Posted by : Unknown Sabtu, 16 November 2013

BANDA ACEH - Masyarakat Peduli Sejarah Aceh (Mapesa) mendesak Pemerintah Kota Banda Aceh agar segera membentuk tim tanggap darurat untuk penyelamatan kawasan benda sejarah di Gampong Pande. Ketua Mapesa, Muhajir mengatakan tempat yang ditemukan dirham dan Pedang tersebut merupakan kawasan penting pada masa kesultanan dulunya.
“Bahkan pada lukisan pedagang Spanyol abad 16 yang sering kita liat, kita bisa menduga bahwa kawasan Gampong Pande dan sekitarnya merupakan Pusat Kesultanan pada masa itu. Itu sangat jelas tergambar pada kondisi alur sungai yang sama persis seperti kondisi alur sungai saat ini” katanya, Jum’at (15/11/2013).
Dia mengatakan, dalam penyisiran kawasan tersebut pertengahan tahun 2012 silam, mereka menemukan penyebaran pecahan-pecahan keramik kuno yang padat tiap permukaan tanah pada kawasan tersebut.
Muhajir juga menambahkan, selain pecahan keramik, mereka juga menemukan banyaknya komplek-komplek makam masa kesultanan yang telah jatuh ke tambak masyarakat.
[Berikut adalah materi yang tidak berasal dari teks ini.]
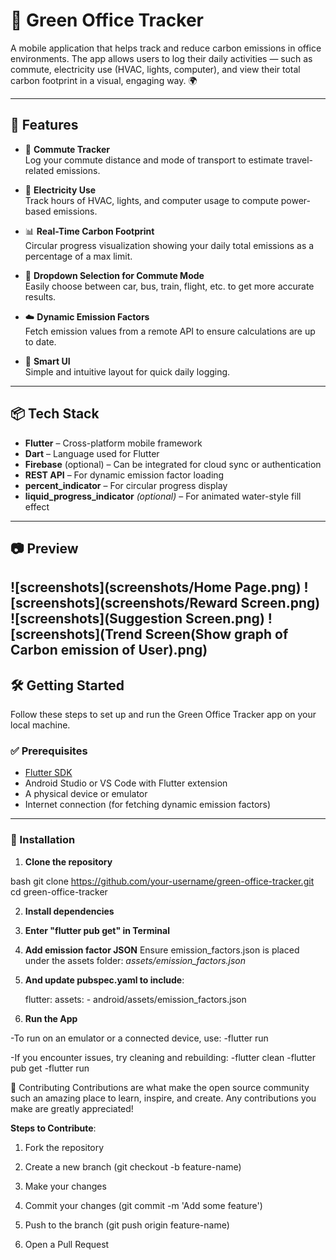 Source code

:# 🌱 Green Office Tracker

A mobile application that helps track and reduce carbon emissions in office environments. The app allows users to log their daily activities — such as commute, electricity use (HVAC, lights, computer), and view their total carbon footprint in a visual, engaging way. 🌍

---

## 📱 Features

- 🚶 **Commute Tracker**  
  Log your commute distance and mode of transport to estimate travel-related emissions.

- 🔌 **Electricity Use**  
  Track hours of HVAC, lights, and computer usage to compute power-based emissions.

- 📊 **Real-Time Carbon Footprint**  
  Circular progress visualization showing your daily total emissions as a percentage of a max limit.

- 🔽 **Dropdown Selection for Commute Mode**  
  Easily choose between car, bus, train, flight, etc. to get more accurate results.

- ☁️ **Dynamic Emission Factors**  
  Fetch emission values from a remote API to ensure calculations are up to date.

- 🧠 **Smart UI**  
  Simple and intuitive layout for quick daily logging.

---

## 📦 Tech Stack

- **Flutter** – Cross-platform mobile framework
- **Dart** – Language used for Flutter
- **Firebase** (optional) – Can be integrated for cloud sync or authentication
- **REST API** – For dynamic emission factor loading
- **percent_indicator** – For circular progress display
- **liquid_progress_indicator** *(optional)* – For animated water-style fill effect

---

## 📷 Preview

![screenshots](screenshots/Home Page.png)
![screenshots](screenshots/Reward Screen.png)
![screenshots](Suggestion Screen.png)
![screenshots](Trend Screen(Show graph of Carbon emission of User).png)
---

## 🛠️ Getting Started

Follow these steps to set up and run the Green Office Tracker app on your local machine.

### ✅ Prerequisites

- [Flutter SDK](https://docs.flutter.dev/get-started/install)
- Android Studio or VS Code with Flutter extension
- A physical device or emulator
- Internet connection (for fetching dynamic emission factors)

---

### 🚀 Installation

1. **Clone the repository**

bash
git clone https://github.com/your-username/green-office-tracker.git
cd green-office-tracker

2. **Install dependencies**

3. **Enter "flutter pub get" in Terminal**

4. **Add emission factor JSON**
      Ensure emission_factors.json is placed under the assets folder:
         _assets/emission_factors.json_


6. **And update pubspec.yaml to include**:
   
     flutter:
        assets:
          - android/assets/emission_factors.json
   
7. **Run the App**
   
-To run on an emulator or a connected device, use:
    -flutter run
  
-If you encounter issues, try cleaning and rebuilding:
  -flutter clean
  -flutter pub get
  -flutter run

🤝 Contributing
    Contributions are what make the open source community such an amazing place to learn, inspire, and create. Any contributions you make are greatly appreciated!

  **Steps to Contribute**:

1. Fork the repository

2. Create a new branch (git checkout -b feature-name)

3. Make your changes

4. Commit your changes (git commit -m 'Add some feature')

5. Push to the branch (git push origin feature-name)

6. Open a Pull Request



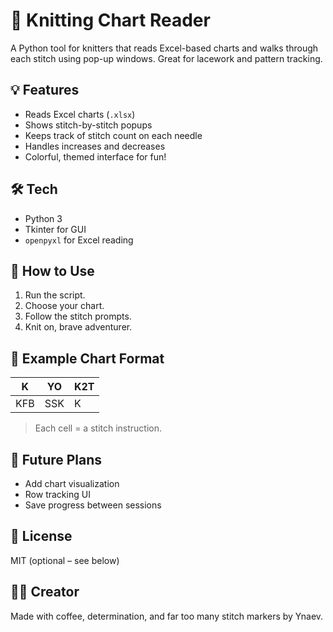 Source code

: # 🧶 Knitting Chart Reader
A Python tool for knitters that reads Excel-based charts and walks through each stitch using pop-up windows. Great for lacework and pattern tracking.

## 💡 Features
- Reads Excel charts (`.xlsx`)
- Shows stitch-by-stitch popups
- Keeps track of stitch count on each needle
- Handles increases and decreases
- Colorful, themed interface for fun!

## 🛠️ Tech
- Python 3
- Tkinter for GUI
- `openpyxl` for Excel reading

## 🧵 How to Use
1. Run the script.
2. Choose your chart.
3. Follow the stitch prompts.
4. Knit on, brave adventurer.

## 📂 Example Chart Format

| K | YO | K2T |
|---|----|-----|
| KFB | SSK | K |

> Each cell = a stitch instruction.

## 🚀 Future Plans
- Add chart visualization
- Row tracking UI
- Save progress between sessions

## 📜 License
MIT (optional – see below)

## 🧙‍♀️ Creator
Made with coffee, determination, and far too many stitch markers by Ynaev.
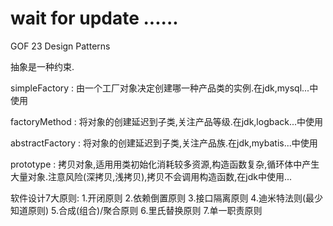 #   wait for update ......

GOF 23 Design Patterns

抽象是一种约束.

simpleFactory : 由一个工厂对象决定创建哪一种产品类的实例.在jdk,mysql...中使用

factoryMethod : 将对象的创建延迟到子类,关注产品等级.在jdk,logback...中使用

abstractFactory : 将对象的创建延迟到子类,关注产品族.在jdk,mybatis...中使用

prototype : 拷贝对象,适用用类初始化消耗较多资源,构造函数复杂,循环体中产生大量对象.注意风险(深拷贝,浅拷贝),拷贝不会调用构造函数,在jdk中使用...

软件设计7大原则:
    1.开闭原则
    2.依赖倒置原则
    3.接口隔离原则
    4.迪米特法则(最少知道原则)
    5.合成(组合)/聚合原则
    6.里氏替换原则
    7.单一职责原则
“Pertengahan tahun 2012 pun, kami juga menemukan komplek-komplek makam kesultanan yang telah jatuh ke dalam tambak. Bahkan salah satu tim kami, Mizuar dimimpikan adanya sebuah makam seorang tokoh besar,” jelasnya.

Dia mengatakan Makam tokoh tersebut merupakan Syekh Tuan Kamil yang tarikh wafatnya tahun 930 H/1524 M. Beliau merupakan seorang Ulama besar (pembesar negeri) yang hidup pada masa Sultan Ali Mughayyat Syah. 

“Tokoh nama besar itu kami tahu setelah inskripsi pada nisan tersebut dibacakan oleh Tgk Taqiyuddin Muhammad, Lc yang merupakan peneliti Sejarah Islam Aceh dan juga Epigraf lulusan Al-Azhar Kairo,” kata Muhajir.

Karena itu Masyarakat Peduli Sejarah Aceh (Mapesa) mendesak Pemerintah Kota Banda Aceh untuk segera membentuk tim tanggap darurat penyelamatan kawasan sejarah di Gampong Pande.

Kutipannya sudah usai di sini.